I have some issues in a usage of Spring Data Redis to create a distributed lock. For this it is used the putIfAbsent method from the CacheManager.
From a high level perspective the operation looks something like this:
if (manager.putIfAbsent(parameters) == null) {
executeOperation();
}
From the implementation of the putIfAbsent it seems the setNX operation from the underlying Jedis driver, is used.
The code of the Spring implementation looks something like:
if (!connection.setNX(keyBytes, value)) {
return connection.get(keyBytes);
}
maintainKnownKeys(element, connection);
processKeyExpiration(element, connection);
The connection's setNX is just a delegation to the actual client operation. On the implementation of that method there is something like:
JedisConverters.toBoolean(jedis.setnx(key, value));
So I encountered two separate issues:
My executeOperation() was simultanously executed by two separate processes. (Just a few occurences of this issue).
I reached a situation were the key remained and was not expired. This means the code processKeyExpiration(element, connection) was not executed. This means the setNx executed as the key was not added and returned before that statement, but in fact the key was added.

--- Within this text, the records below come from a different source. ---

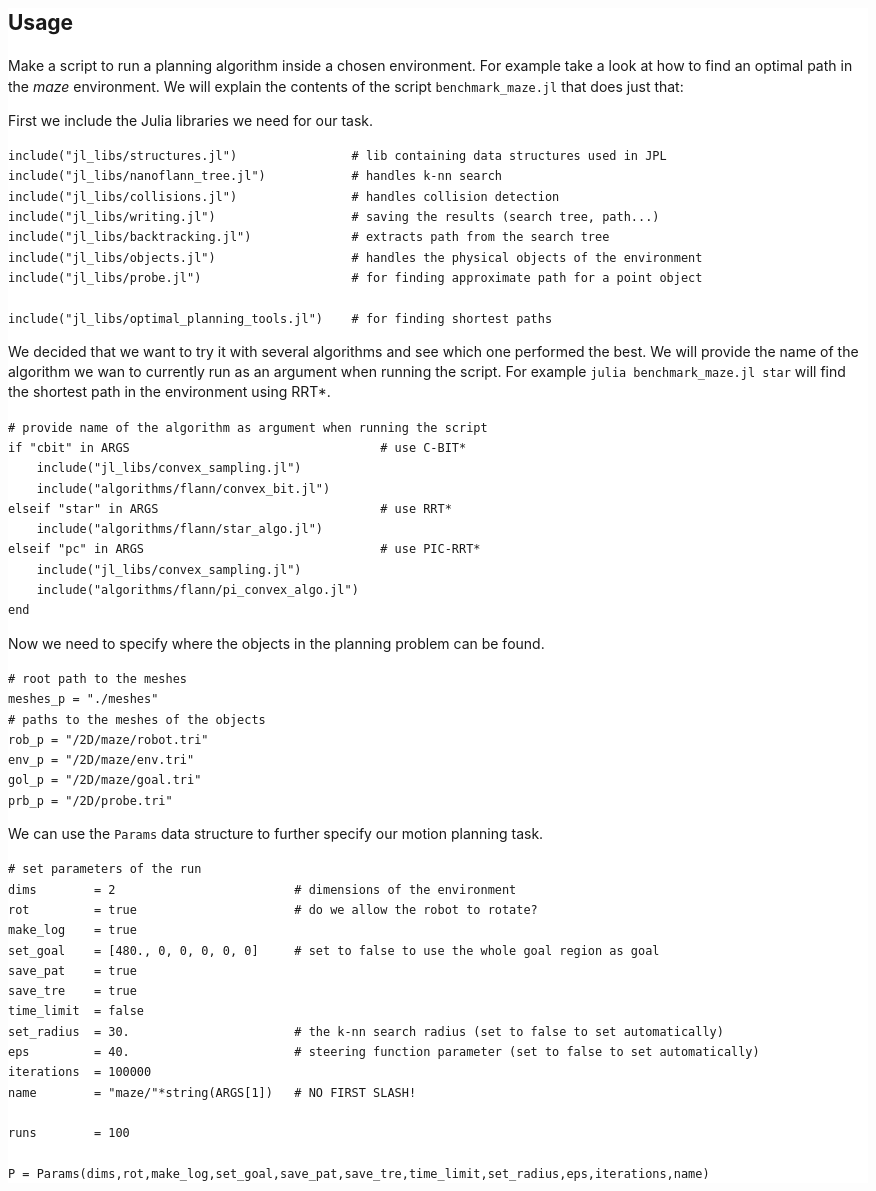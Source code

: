 ## Usage

Make a script to run a planning algorithm inside a chosen environment. For example take a look at how to find an optimal path in the *maze* environment. We will explain the contents of the script `benchmark_maze.jl` that does just that:

First we include the Julia libraries we need for our task.
```
include("jl_libs/structures.jl")                # lib containing data structures used in JPL
include("jl_libs/nanoflann_tree.jl")            # handles k-nn search
include("jl_libs/collisions.jl")                # handles collision detection
include("jl_libs/writing.jl")                   # saving the results (search tree, path...)
include("jl_libs/backtracking.jl")              # extracts path from the search tree
include("jl_libs/objects.jl")                   # handles the physical objects of the environment
include("jl_libs/probe.jl")                     # for finding approximate path for a point object

include("jl_libs/optimal_planning_tools.jl")    # for finding shortest paths
```
We decided that we want to try it with several algorithms and see which one performed the best.
We will provide the name of the algorithm we wan to currently run as an argument when running the script. For example `julia benchmark_maze.jl star` will find the shortest path in the environment using RRT*.
```
# provide name of the algorithm as argument when running the script 
if "cbit" in ARGS                                   # use C-BIT*
	include("jl_libs/convex_sampling.jl")
	include("algorithms/flann/convex_bit.jl")
elseif "star" in ARGS                               # use RRT*
	include("algorithms/flann/star_algo.jl")
elseif "pc" in ARGS                                 # use PIC-RRT*
	include("jl_libs/convex_sampling.jl")
	include("algorithms/flann/pi_convex_algo.jl")
end
```
Now we need to specify where the objects in the planning problem can be found.
```
# root path to the meshes
meshes_p = "./meshes"
# paths to the meshes of the objects
rob_p = "/2D/maze/robot.tri"
env_p = "/2D/maze/env.tri"
gol_p = "/2D/maze/goal.tri"
prb_p = "/2D/probe.tri"
```
We can use the `Params` data structure to further specify our motion planning task.
```
# set parameters of the run
dims 		= 2                         # dimensions of the environment
rot 		= true                      # do we allow the robot to rotate?
make_log 	= true
set_goal 	= [480., 0, 0, 0, 0, 0]     # set to false to use the whole goal region as goal
save_pat 	= true
save_tre 	= true
time_limit 	= false
set_radius 	= 30.                       # the k-nn search radius (set to false to set automatically)
eps 		= 40.                       # steering function parameter (set to false to set automatically)
iterations	= 100000
name		= "maze/"*string(ARGS[1])   # NO FIRST SLASH!

runs 		= 100

P = Params(dims,rot,make_log,set_goal,save_pat,save_tre,time_limit,set_radius,eps,iterations,name)
```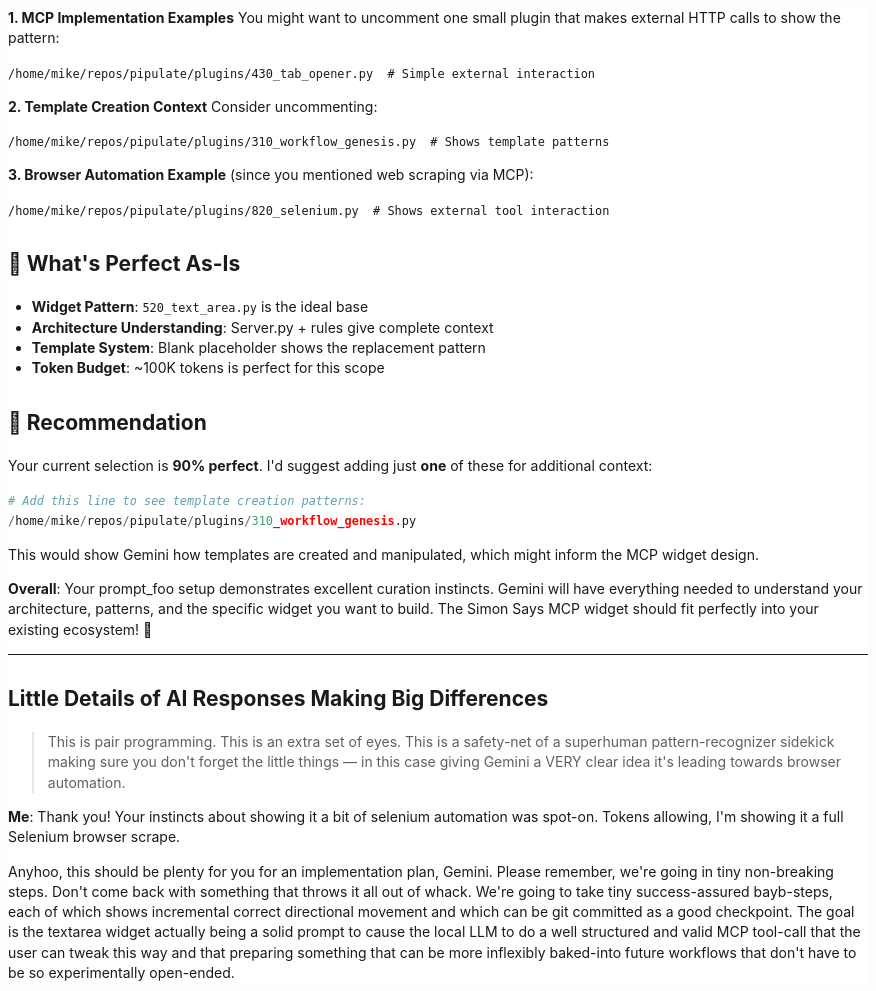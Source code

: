 **1. MCP Implementation Examples**
You might want to uncomment one small plugin that makes external HTTP calls to show the pattern:
```
/home/mike/repos/pipulate/plugins/430_tab_opener.py  # Simple external interaction
```

**2. Template Creation Context**
Consider uncommenting:
```
/home/mike/repos/pipulate/plugins/310_workflow_genesis.py  # Shows template patterns
```

**3. Browser Automation Example** (since you mentioned web scraping via MCP):
```
/home/mike/repos/pipulate/plugins/820_selenium.py  # Shows external tool interaction
```

## **🎯 What's Perfect As-Is**

- **Widget Pattern**: `520_text_area.py` is the ideal base
- **Architecture Understanding**: Server.py + rules give complete context
- **Template System**: Blank placeholder shows the replacement pattern
- **Token Budget**: ~100K tokens is perfect for this scope

## **📝 Recommendation**

Your current selection is **90% perfect**. I'd suggest adding just **one** of these for additional context:

```python
# Add this line to see template creation patterns:
/home/mike/repos/pipulate/plugins/310_workflow_genesis.py
```

This would show Gemini how templates are created and manipulated, which might inform the MCP widget design.

**Overall**: Your prompt_foo setup demonstrates excellent curation instincts. Gemini will have everything needed to understand your architecture, patterns, and the specific widget you want to build. The Simon Says MCP widget should fit perfectly into your existing ecosystem! 🎪

---

## Little Details of AI Responses Making Big Differences

> This is pair programming. This is an extra set of eyes. This is a safety-net
> of a superhuman pattern-recognizer sidekick making sure you don't forget the
> little things — in this case giving Gemini a VERY clear idea it's leading
> towards browser automation.

**Me**: Thank you! Your instincts about showing it a bit of selenium automation
was spot-on. Tokens allowing, I'm showing it a full Selenium browser scrape.

Anyhoo, this should be plenty for you for an implementation plan, Gemini. Please
remember, we're going in tiny non-breaking steps. Don't come back with something
that throws it all out of whack. We're going to take tiny success-assured
bayb-steps, each of which shows incremental correct directional movement and
which can be git committed as a good checkpoint. The goal is the textarea widget
actually being a solid prompt to cause the local LLM to do a well structured and
valid MCP tool-call that the user can tweak this way and that preparing
something that can be more inflexibly baked-into future workflows that don't
have to be so experimentally open-ended.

Most of the time everything works fine.
The key serializer is StringRedisSerializer
.
I am using: spring-data-redis 1.8.23.RELEASE jedis 2.9.3
Can there be some environmental issues that are not treated correctly by Jedis, or something like this ? Has anyone reached something like this ? Is any fix that can be tried, a library update ?
So I did a bit of more analysis on this. And it seems that due to the fact of how putIfAbsent is implemented is prone to race conditions if used in multiple processes / threads.
This fact is because the series of commands for putIfAbsent implementation, setNX, expire, get, is not transactional and due to proper conditions (long lasting operations, not proper eviction logic) it is prone to incorrect behavior.
A similar explanation, of how to conduct distributed locking based on Redis setNX operation, can be found here Redis setNX command.
The implementation from putIfAbsent is prone to incorrect behavior when used for locking, in a similar fashion that is described into the above documentation.
So to sum up, probably it isn't the best idea to use putIfAbsent with Jedis driver for distributed locking, at least on that version of Spring, since from 2.x.x I know the implementation is changed a bit.